This week I added squats and a lot of low stance work to my workout. I've been keeping it light, because I've been there when it's an agony to walk because you've overdone it. The next step is going to be adding standing stance work to really work it.
I remember someone trying to tell me that traditional training methods were only because folks didn't have access to modern equipment. You know, because in a agrarian society, they totally couldn't find heavy stuff for you to lift, pull, push, etc., right?
Putting that aside, I'm sure folks who work with modern kettlebells would recognize this:
Usually the full context of traditional training, which seems all too absent these days:
1. Start with a few basic moves and a weapon or two for immediate protection
2. Time and need demanding, add further conditioning and movements according to the person's needs.
So, if you already live on a mountain and hike up and down all day and have super buffed legs? You're not going to be doing a lot of horse stance. If you're a dancer, you'll probably master movement and angling in short order. Etc.
The long-term training we see now that is considered "traditional", which often involves long stance work or simple exercises which have no immediate practical combat value, are based in developing conditioning first. Since most people aren't, you know, getting attacked by bandits regularly, the general pressure to immediately teach weapons and violence is reduced greatly. There is also the fact that we're not farmers and fisherfolk anymore, so conditioning is a necessary tool.
Slow or static holding ends up developing postural muscles, which take longer to develop but also are much, much slower to atrophy, which is where you see the old folks who have a wicked strength despite doing "nothing but forms". This is the same sort of strength you see in rock climbers and ballet dancers - holding positions ends up developing this kind of strength.
The second thing is a lot traditional exercises that focus on slow movement with weight develop stabilizer muscles, which are crucial to preventing injury.
There's a lot of folks who have good strength with active muscles, and still end up tearing and straining muscles in everyday activities, because when you take a sudden stress, it's your stabilizer muscles which need to work in concert to keep things from getting hurt.
The modern problem you often see is that people did a lot of isolated strengthening exercises, but didn't do enough complex movements for the body to integrate getting all those muscles to properly work together- and boom, torn rotator cuff, strained back muscles, etc. (A friend of mine torn some back muscles when he reached to pick up a 3 pound bag. He regularly hits the gym, but...)

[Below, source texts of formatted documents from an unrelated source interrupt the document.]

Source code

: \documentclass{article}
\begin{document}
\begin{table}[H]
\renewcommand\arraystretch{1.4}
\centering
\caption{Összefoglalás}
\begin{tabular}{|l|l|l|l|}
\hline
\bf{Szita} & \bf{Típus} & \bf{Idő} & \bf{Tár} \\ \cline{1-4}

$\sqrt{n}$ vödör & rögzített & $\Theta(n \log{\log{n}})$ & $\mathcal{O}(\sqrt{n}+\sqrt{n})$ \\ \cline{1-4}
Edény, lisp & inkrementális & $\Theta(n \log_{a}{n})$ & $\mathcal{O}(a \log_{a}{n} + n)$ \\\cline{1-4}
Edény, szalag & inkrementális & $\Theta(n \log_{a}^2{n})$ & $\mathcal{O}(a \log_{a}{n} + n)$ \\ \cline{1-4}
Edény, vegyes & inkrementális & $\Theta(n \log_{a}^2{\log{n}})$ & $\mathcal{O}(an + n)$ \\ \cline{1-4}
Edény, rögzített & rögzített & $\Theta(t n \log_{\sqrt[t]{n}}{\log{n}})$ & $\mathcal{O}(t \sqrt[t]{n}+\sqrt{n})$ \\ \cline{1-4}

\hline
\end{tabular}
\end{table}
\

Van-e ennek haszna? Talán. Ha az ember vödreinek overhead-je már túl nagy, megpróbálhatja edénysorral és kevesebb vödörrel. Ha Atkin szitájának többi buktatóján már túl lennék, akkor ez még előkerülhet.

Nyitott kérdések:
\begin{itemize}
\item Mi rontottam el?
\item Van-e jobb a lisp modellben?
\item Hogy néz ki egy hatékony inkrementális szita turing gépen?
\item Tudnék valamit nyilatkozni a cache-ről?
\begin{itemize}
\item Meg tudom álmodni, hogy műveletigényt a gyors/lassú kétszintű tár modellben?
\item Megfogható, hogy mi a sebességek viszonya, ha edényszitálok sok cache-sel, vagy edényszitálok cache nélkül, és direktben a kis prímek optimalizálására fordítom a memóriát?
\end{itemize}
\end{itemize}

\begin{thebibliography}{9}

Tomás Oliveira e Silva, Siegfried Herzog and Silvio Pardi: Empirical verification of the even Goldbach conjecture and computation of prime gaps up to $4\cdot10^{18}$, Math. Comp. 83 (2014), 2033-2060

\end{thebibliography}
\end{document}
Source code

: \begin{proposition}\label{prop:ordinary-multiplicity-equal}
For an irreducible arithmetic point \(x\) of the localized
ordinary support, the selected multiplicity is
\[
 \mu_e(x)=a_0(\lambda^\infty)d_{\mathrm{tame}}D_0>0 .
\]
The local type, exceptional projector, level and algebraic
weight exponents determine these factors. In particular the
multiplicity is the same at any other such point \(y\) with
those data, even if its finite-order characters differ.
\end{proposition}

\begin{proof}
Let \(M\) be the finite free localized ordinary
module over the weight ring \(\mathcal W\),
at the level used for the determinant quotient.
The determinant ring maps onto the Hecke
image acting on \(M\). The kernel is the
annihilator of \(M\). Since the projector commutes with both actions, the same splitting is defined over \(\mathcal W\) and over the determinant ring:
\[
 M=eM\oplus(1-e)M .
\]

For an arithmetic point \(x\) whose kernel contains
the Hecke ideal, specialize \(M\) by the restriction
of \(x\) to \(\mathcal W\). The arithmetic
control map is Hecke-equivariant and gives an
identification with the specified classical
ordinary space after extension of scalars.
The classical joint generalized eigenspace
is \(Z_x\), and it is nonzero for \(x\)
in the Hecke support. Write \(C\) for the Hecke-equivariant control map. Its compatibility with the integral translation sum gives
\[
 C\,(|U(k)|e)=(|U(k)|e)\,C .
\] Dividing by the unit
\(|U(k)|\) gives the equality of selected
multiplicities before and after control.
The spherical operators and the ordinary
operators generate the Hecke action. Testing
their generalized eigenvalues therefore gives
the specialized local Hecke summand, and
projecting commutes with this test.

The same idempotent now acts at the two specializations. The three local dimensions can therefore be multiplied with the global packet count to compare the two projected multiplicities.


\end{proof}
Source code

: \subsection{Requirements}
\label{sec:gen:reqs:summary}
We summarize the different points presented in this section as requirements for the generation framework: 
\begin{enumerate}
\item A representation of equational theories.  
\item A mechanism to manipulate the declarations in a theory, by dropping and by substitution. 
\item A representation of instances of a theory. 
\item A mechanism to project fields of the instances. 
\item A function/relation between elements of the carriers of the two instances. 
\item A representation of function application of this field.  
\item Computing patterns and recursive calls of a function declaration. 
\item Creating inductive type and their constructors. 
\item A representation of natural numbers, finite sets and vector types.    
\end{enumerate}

I'm not going claim that traditional training trumps modern training- I'm going to say that there's some valuable elements which are often overlooked and neglected. I think traditional training should be supplemented with modern strength and endurance given that most of us spend more time behind computers, desks, or in cars, than farming.
And like anything else- people who don't know what they're doing or why, but just repeating movements with the guess that "it makes you better", eventually run into cases where it makes you worse, or gets you hurt. A qualified teacher will customize exercises or training according to your body and abilities. Talk to the elder students and check out what kind of injuries they've incurred over training. See if they had different training customized to their needs.